Sato Toshihiko, Yutaka Yojiro, Nakamura Tatsuo, Date Hiroshi
Department of Thoracic, Breast and Pediatric Surgery, Fukuoka University, Fukuoka, Japan.
Department of Thoracic Surgery, Kyoto University, Kyoto, Japan.
JTCVS Tech. 2020 Sep 24;4:301-304. doi: 10.1016/j.xjtc.2020.09.018. eCollection 2020 Dec.

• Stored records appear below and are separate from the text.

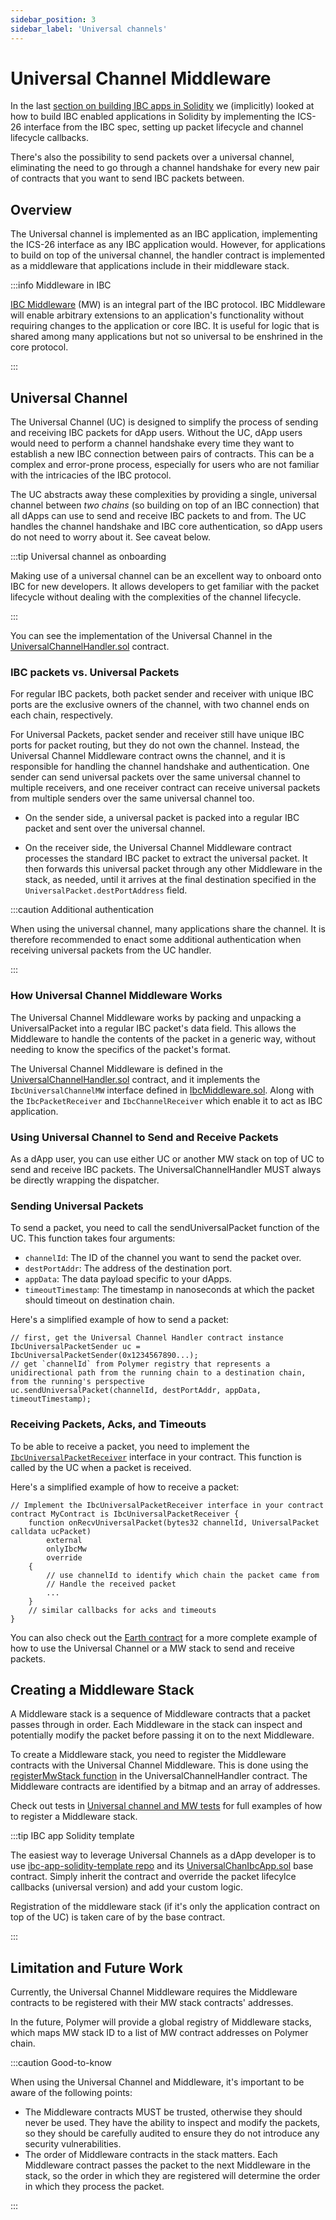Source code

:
 ```yaml
---
sidebar_position: 3
sidebar_label: 'Universal channels'
---
```

# Universal Channel Middleware

In the last [section on building IBC apps in Solidity](ibc-solidity.md) we (implicitly) looked at how to build IBC enabled applications in Solidity by implementing the ICS-26 interface from the IBC spec, setting up packet lifecycle and channel lifecycle callbacks.

There's also the possibility to send packets over a universal channel, eliminating the need to go through a channel handshake for every new pair of contracts that you want to send IBC packets between.

## Overview

The Universal channel is implemented as an IBC application, implementing the ICS-26 interface as any IBC application would. However, for applications to build on top of the universal channel, the handler contract is implemented as a middleware that applications include in their middleware stack.

:::info Middleware in IBC

[IBC Middleware](https://github.com/cosmos/ibc/tree/main/spec/app/ics-030-middleware) (MW) is an integral part of the IBC protocol. IBC Middleware will enable arbitrary extensions to an application's functionality without requiring changes to the application or core IBC. It is useful for logic that is shared among many applications but not so universal to be enshrined in the core protocol.

:::

## Universal Channel

The Universal Channel (UC) is designed to simplify the process of sending and receiving IBC packets for dApp users. Without the UC, dApp users would need to perform a channel handshake every time they want to establish a new IBC connection between pairs of contracts. This can be a complex and error-prone process, especially for users who are not familiar with the intricacies of the IBC protocol.

The UC abstracts away these complexities by providing a single, universal channel between *two chains* (so building on top of an IBC connection) that all dApps can use to send and receive IBC packets to and from. The UC handles the channel handshake and IBC core authentication, so dApp users do not need to worry about it. See caveat below.

:::tip Universal channel as onboarding

Making use of a universal channel can be an excellent way to onboard onto IBC for new developers. It allows developers to get familiar with the packet lifecycle without dealing with the complexities of the channel lifecycle.

:::

You can see the implementation of the Universal Channel in the [UniversalChannelHandler.sol](https://github.com/open-ibc/vibc-core-smart-contracts/tree/main/contracts/core/UniversalChannelHandler.sol) contract.

### IBC packets vs. Universal Packets

For regular IBC packets, both packet sender and receiver with unique IBC ports are the exclusive owners of the channel, with two channel ends on each chain, respectively.

For Universal Packets, packet sender and receiver still have unique IBC ports for packet routing, but they do not own the channel. Instead, the Universal Channel Middleware contract owns the channel, and it is responsible for handling the channel handshake and authentication.
One sender can send universal packets over the same universal channel to multiple receivers, and one receiver contract can receive universal packets from multiple senders over the same universal channel too. 

- On the sender side, a universal packet is packed into a regular IBC packet and sent over the universal channel.

- On the receiver side, the Universal Channel Middleware contract processes the standard IBC packet to extract the universal packet. It then forwards this universal packet through any other Middleware in the stack, as needed, until it arrives at the final destination specified in the `UniversalPacket.destPortAddress` field.

:::caution Additional authentication

When using the universal channel, many applications share the channel. It is therefore recommended to enact some additional authentication when receiving universal packets from the UC handler.

:::

### How Universal Channel Middleware Works

The Universal Channel Middleware works by packing and unpacking a UniversalPacket into a regular IBC packet's data field. This allows the Middleware to handle the contents of the packet in a generic way, without needing to know the specifics of the packet's format.

The Universal Channel Middleware is defined in the [UniversalChannelHandler.sol](https://github.com/open-ibc/vibc-core-smart-contracts/tree/main/contracts/core/UniversalChannelHandler.sol) contract, and it implements the `IbcUniversalChannelMW` interface defined in [IbcMiddleware.sol](https://github.com/open-ibc/vibc-core-smart-contracts/blob/main/contracts/interfaces/IbcMiddleware.sol#L117). Along with the `IbcPacketReceiver` and `IbcChannelReceiver` which enable it to act as IBC application.

### Using Universal Channel to Send and Receive Packets 

As a dApp user, you can use either UC or another MW stack on top of UC to send and receive IBC packets. The UniversalChannelHandler MUST always be directly wrapping the dispatcher.

### Sending Universal Packets

To send a packet, you need to call the sendUniversalPacket function of the UC. This function takes four arguments:

- `channelId`: The ID of the channel you want to send the packet over.
- `destPortAddr`: The address of the destination port.
- `appData`: The data payload specific to your dApps.
- `timeoutTimestamp`: The timestamp in nanoseconds at which the packet should timeout on destination chain.

Here's a simplified example of how to send a packet:
```solidity
// first, get the Universal Channel Handler contract instance
IbcUniversalPacketSender uc = IbcUniversalPacketSender(0x1234567890...);
// get `channelId` from Polymer registry that represents a unidirectional path from the running chain to a destination chain, from the running's perspective
uc.sendUniversalPacket(channelId, destPortAddr, appData, timeoutTimestamp);
```

### Receiving Packets, Acks, and Timeouts

To be able to receive a packet, you need to implement the [`IbcUniversalPacketReceiver`](https://github.com/open-ibc/vibc-core-smart-contracts/tree/main/contracts/interfaces/IbcMiddleware.sol#L76) interface in your contract. This function is called by the UC when a packet is received.

Here's a simplified example of how to receive a packet:
```solidity
// Implement the IbcUniversalPacketReceiver interface in your contract
contract MyContract is IbcUniversalPacketReceiver {
    function onRecvUniversalPacket(bytes32 channelId, UniversalPacket calldata ucPacket)
        external
        onlyIbcMw
        override
    {
        // use channelId to identify which chain the packet came from
        // Handle the received packet
        ...
    }
    // similar callbacks for acks and timeouts
}
```

You can also check out the [Earth contract](https://github.com/open-ibc/vibc-core-smart-contracts/tree/main/contracts/examples/Earth.sol) for a more complete example of how to use the Universal Channel or a MW stack to send and receive packets.

## Creating a Middleware Stack

A Middleware stack is a sequence of Middleware contracts that a packet passes through in order. Each Middleware in the stack can inspect and potentially modify the packet before passing it on to the next Middleware.

To create a Middleware stack, you need to register the Middleware contracts with the Universal Channel Middleware. This is done using the [registerMwStack function](https://github.com/open-ibc/vibc-core-smart-contracts/blob/main/contracts/core/UniversalChannelHandler.sol#L141) in the UniversalChannelHandler contract. The Middleware contracts are identified by a bitmap and an array of addresses.

Check out tests in [Universal channel and MW tests](https://github.com/open-ibc/vibc-core-smart-contracts/blob/main/test/universal.channel.t.sol) for full examples of how to register a Middleware stack.

:::tip IBC app Solidity template

The easiest way to leverage Universal Channels as a dApp developer is to use [ibc-app-solidity-template repo](https://github.com/open-ibc/ibc-app-solidity-template) and its [UniversalChanIbcApp.sol](https://github.com/open-ibc/ibc-app-solidity-template/blob/main/contracts/base/UniversalChanIbcApp.sol) base contract. Simply inherit the contract and override the packet lifecylce callbacks (universal version) and add your custom logic.

Registration of the middleware stack (if it's only the application contract on top of the UC) is taken care of by the base contract.

:::

## Limitation and Future Work

Currently, the Universal Channel Middleware requires the Middleware contracts to be registered with their MW stack contracts' addresses. 

In the future, Polymer will provide a global registry of Middleware stacks, which maps MW stack ID to a list of MW contract addresses on Polymer chain. 

:::caution Good-to-know

When using the Universal Channel and Middleware, it's important to be aware of the following points:

- The Middleware contracts MUST be trusted, otherwise they should never be used. They have the ability to inspect and modify the packets, so they should be carefully audited to ensure they do not introduce any security vulnerabilities.
- The order of Middleware contracts in the stack matters. Each Middleware contract passes the packet to the next Middleware in the stack, so the order in which they are registered will determine the order in which they process the packet.

:::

Precise small lung nodule resection is challenging in minimally invasive thoracoscopic surgery. Various methods that help surgeons to locate the target nodule have been devised; however, the ideal way that satisfies the demand has not yet been realized. We have developed and applied a novel marking system to localize small lung nodules for the first time in humans.
A radiofrequency identification tag (1.8 mm in diameter and 7 mm in length) that can communicate with a wand-shaped antenna (10 mm in diameter) from the distance of 3 cm was prepared. The tag was delivered adjacent to a 7-mm subsolid nodule in the right lower lobe of a patient under cone beam computed tomography guidance and video-assisted thoracoscopic surgery wedge resection was subsequently performed.

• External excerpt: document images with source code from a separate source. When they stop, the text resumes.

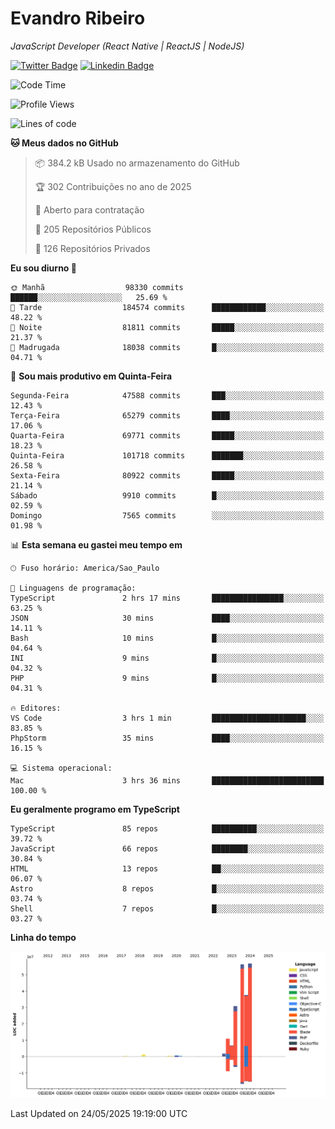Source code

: # Evandro **Ribeiro**

*JavaScript Developer (React Native | ReactJS | NodeJS)*

[![Twitter Badge](https://img.shields.io/badge/-@ribeiroevandro-201B2D?style=flat-square&labelColor=201B2D&logo=twitter&logoColor=white&link=https://twitter.com/ribeiroevandro)](https://twitter.com/ribeiroevandro) 
[![Linkedin Badge](https://img.shields.io/badge/-Evandro%20Ribeiro-201B2D?style=flat-square&logo=Linkedin&logoColor=white&link=https://www.linkedin.com/in/ribeiroevandro)](https://www.linkedin.com/in/ribeiroevandro) 


<!--START_SECTION:waka-->
![Code Time](http://img.shields.io/badge/Code%20Time-4%2C454%20hrs%2037%20mins-blue)

![Profile Views](http://img.shields.io/badge/Visualizac%C3%B5es%20do%20perfil-0-blue)

![Lines of code](https://img.shields.io/badge/Desde%20o%20Hello%20World%20eu%20escrevi-203.9%20million%20linhas%20de%20c%C3%B3digo-blue)

**🐱 Meus dados no GitHub** 

> 📦 384.2 kB Usado no armazenamento do GitHub 
 > 
> 🏆 302 Contribuições no ano de 2025
 > 
> 💼 Aberto para contratação
 > 
> 📜 205 Repositórios Públicos 
 > 
> 🔑 126 Repositórios Privados 
 > 
**Eu sou diurno 🐤** 

```text
🌞 Manhã                  98330 commits       ██████░░░░░░░░░░░░░░░░░░░   25.69 % 
🌆 Tarde                  184574 commits      ████████████░░░░░░░░░░░░░   48.22 % 
🌃 Noite                  81811 commits       █████░░░░░░░░░░░░░░░░░░░░   21.37 % 
🌙 Madrugada              18038 commits       █░░░░░░░░░░░░░░░░░░░░░░░░   04.71 % 
```
📅 **Sou mais produtivo em Quinta-Feira** 

```text
Segunda-Feira            47588 commits       ███░░░░░░░░░░░░░░░░░░░░░░   12.43 % 
Terça-Feira              65279 commits       ████░░░░░░░░░░░░░░░░░░░░░   17.06 % 
Quarta-Feira             69771 commits       █████░░░░░░░░░░░░░░░░░░░░   18.23 % 
Quinta-Feira             101718 commits      ███████░░░░░░░░░░░░░░░░░░   26.58 % 
Sexta-Feira              80922 commits       █████░░░░░░░░░░░░░░░░░░░░   21.14 % 
Sábado                   9910 commits        █░░░░░░░░░░░░░░░░░░░░░░░░   02.59 % 
Domingo                  7565 commits        ░░░░░░░░░░░░░░░░░░░░░░░░░   01.98 % 
```


📊 **Esta semana eu gastei meu tempo em** 

```text
🕑︎ Fuso horário: America/Sao_Paulo

💬 Linguagens de programação: 
TypeScript               2 hrs 17 mins       ████████████████░░░░░░░░░   63.25 % 
JSON                     30 mins             ████░░░░░░░░░░░░░░░░░░░░░   14.11 % 
Bash                     10 mins             █░░░░░░░░░░░░░░░░░░░░░░░░   04.64 % 
INI                      9 mins              █░░░░░░░░░░░░░░░░░░░░░░░░   04.32 % 
PHP                      9 mins              █░░░░░░░░░░░░░░░░░░░░░░░░   04.31 % 

🔥 Editores: 
VS Code                  3 hrs 1 min         █████████████████████░░░░   83.85 % 
PhpStorm                 35 mins             ████░░░░░░░░░░░░░░░░░░░░░   16.15 % 

💻 Sistema operacional: 
Mac                      3 hrs 36 mins       █████████████████████████   100.00 % 
```

**Eu geralmente programo em TypeScript** 

```text
TypeScript               85 repos            ██████████░░░░░░░░░░░░░░░   39.72 % 
JavaScript               66 repos            ████████░░░░░░░░░░░░░░░░░   30.84 % 
HTML                     13 repos            ██░░░░░░░░░░░░░░░░░░░░░░░   06.07 % 
Astro                    8 repos             █░░░░░░░░░░░░░░░░░░░░░░░░   03.74 % 
Shell                    7 repos             █░░░░░░░░░░░░░░░░░░░░░░░░   03.27 % 
```



**Linha do tempo**

![Lines of Code chart](https://raw.githubusercontent.com/ribeiroevandro/ribeiroevandro/main/assets/bar_graph.png)


 Last Updated on 24/05/2025 19:19:00 UTC
<!--END_SECTION:waka-->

The delivery of the tag was smooth, and the tag was almost immediately detected by the antenna. Wedge resection was successfully performed with the guiding signal from the tag.

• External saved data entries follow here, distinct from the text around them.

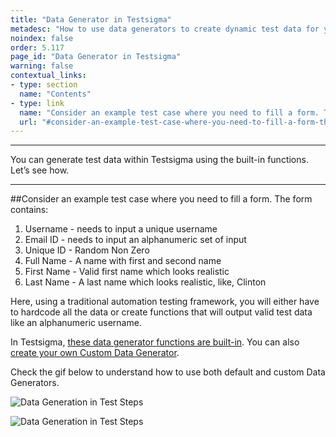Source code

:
 ```yaml
---
title: "Data Generator in Testsigma"
metadesc: "How to use data generators to create dynamic test data for your test cases"
noindex: false
order: 5.117
page_id: "Data Generator in Testsigma"
warning: false
contextual_links:
- type: section
  name: "Contents"
- type: link
  name: "Consider an example test case where you need to fill a form. The form contains:"
  url: "#consider-an-example-test-case-where-you-need-to-fill-a-form-the-form-contains"
---
```


---

You can generate test data within Testsigma using the built-in functions. Let’s see how.

---
##Consider an example test case where you need to fill a form. The form contains:

1. Username - needs to input a unique username
2. Email ID - needs to input an alphanumeric set of input
3. Unique ID - Random Non Zero 
4. Full Name - A name with first and second name 
5. First Name - Valid first name which looks realistic 
6. Last Name - A last name which looks realistic, like, Clinton

Here, using a traditional automation testing framework, you will either have to hardcode all the data or create functions that will output valid test data like an alphanumeric username.

In Testsigma, [these data generator functions are built-in](https://testsigma.com/docs/test-data/data-generators/default-list/). You can also [create your own Custom Data Generator](https://testsigma.com/tutorials/addons/how-create-addons-test-data-generators/).

Check the gif below to understand how to use both default and custom Data Generators.

![Data Generation in Test Steps ](https://docs.testsigma.com/images/data-generator/testdata-generator-username-test-steps.gif)

![Data Generation in Test Steps](https://docs.testsigma.com/images/data-generator/test-datatypesdata-generator.gif)

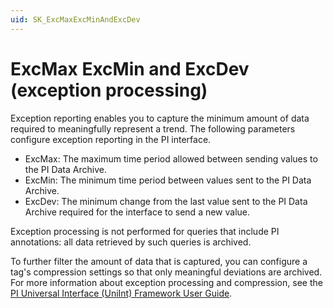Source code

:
 ```yaml
---
uid: SK_ExcMaxExcMinAndExcDev
---
```


# ExcMax ExcMin and ExcDev (exception processing)

Exception reporting enables you to capture the minimum amount of data required to meaningfully represent a trend. The following parameters configure exception reporting in the PI interface.

* ExcMax: The maximum time period allowed between sending values to the PI Data Archive.
* ExcMin: The minimum time period between values sent to the PI Data Archive.
* ExcDev: The minimum change from the last value sent to the PI Data Archive required for the interface to send a new value.

Exception processing is not performed for queries that include PI annotations: all data retrieved by such queries is archived.

To further filter the amount of data that is captured, you can configure a tag's compression settings so that only meaningful deviations are archived. For more information about exception processing and compression, see the [PI Universal Interface (UniInt) Framework User Guide](https://livelibrary.osisoft.com/LiveLibrary/web/pub.xql?action=publist_home&pub_category=PI-Universal-Interface-(UniInt)-Framework).
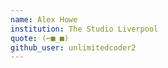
 ```yaml
---
name: Alex Howe
institution: The Studio Liverpool
quote: (⌐■_■)
github_user: unlimitedcoder2
---
```

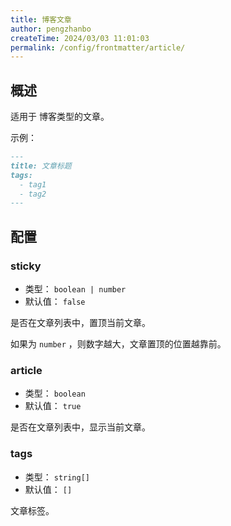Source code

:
 ```yaml
---
title: 博客文章
author: pengzhanbo
createTime: 2024/03/03 11:01:03
permalink: /config/frontmatter/article/
---
```


## 概述

适用于 博客类型的文章。

示例：

```md
---
title: 文章标题
tags:
  - tag1
  - tag2
---
```

## 配置

### sticky

- 类型： `boolean | number`
- 默认值： `false`

是否在文章列表中，置顶当前文章。

如果为 `number` ，则数字越大，文章置顶的位置越靠前。

### article

- 类型： `boolean`
- 默认值： `true`

是否在文章列表中，显示当前文章。

### tags

- 类型： `string[]`
- 默认值： `[]`

文章标签。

We have so far demonstrated that this technology could be applicable for small lung nodule detection in preclinical studies. In this first clinical experience, this system proved to provide accurate positional information of small lung nodules with depth.
在微创胸腔镜手术中,精确切除小肺结节具有挑战性。已经设计出了各种帮助外科医生定位目标结节的方法;然而,尚未找到满足需求的理想方法。我们首次开发并应用了一种新型标记系统来定位人类小肺结节。
制备了一种直径1.8毫米、长度7毫米的射频识别标签,该标签能在3厘米距离与直径10毫米的棒状天线进行通信。在锥形束计算机断层扫描引导下,将标签放置在一名患者右下叶一个7毫米的亚实性结节附近,随后进行电视辅助胸腔镜手术楔形切除术。
标签放置顺利,天线几乎立即检测到标签。利用标签发出的引导信号成功进行了楔形切除术。
到目前为止,我们已经证明该技术在临床前研究中可用于检测小肺结节。在这首次临床经验中,该系统被证明能提供小肺结节的准确深度位置信息。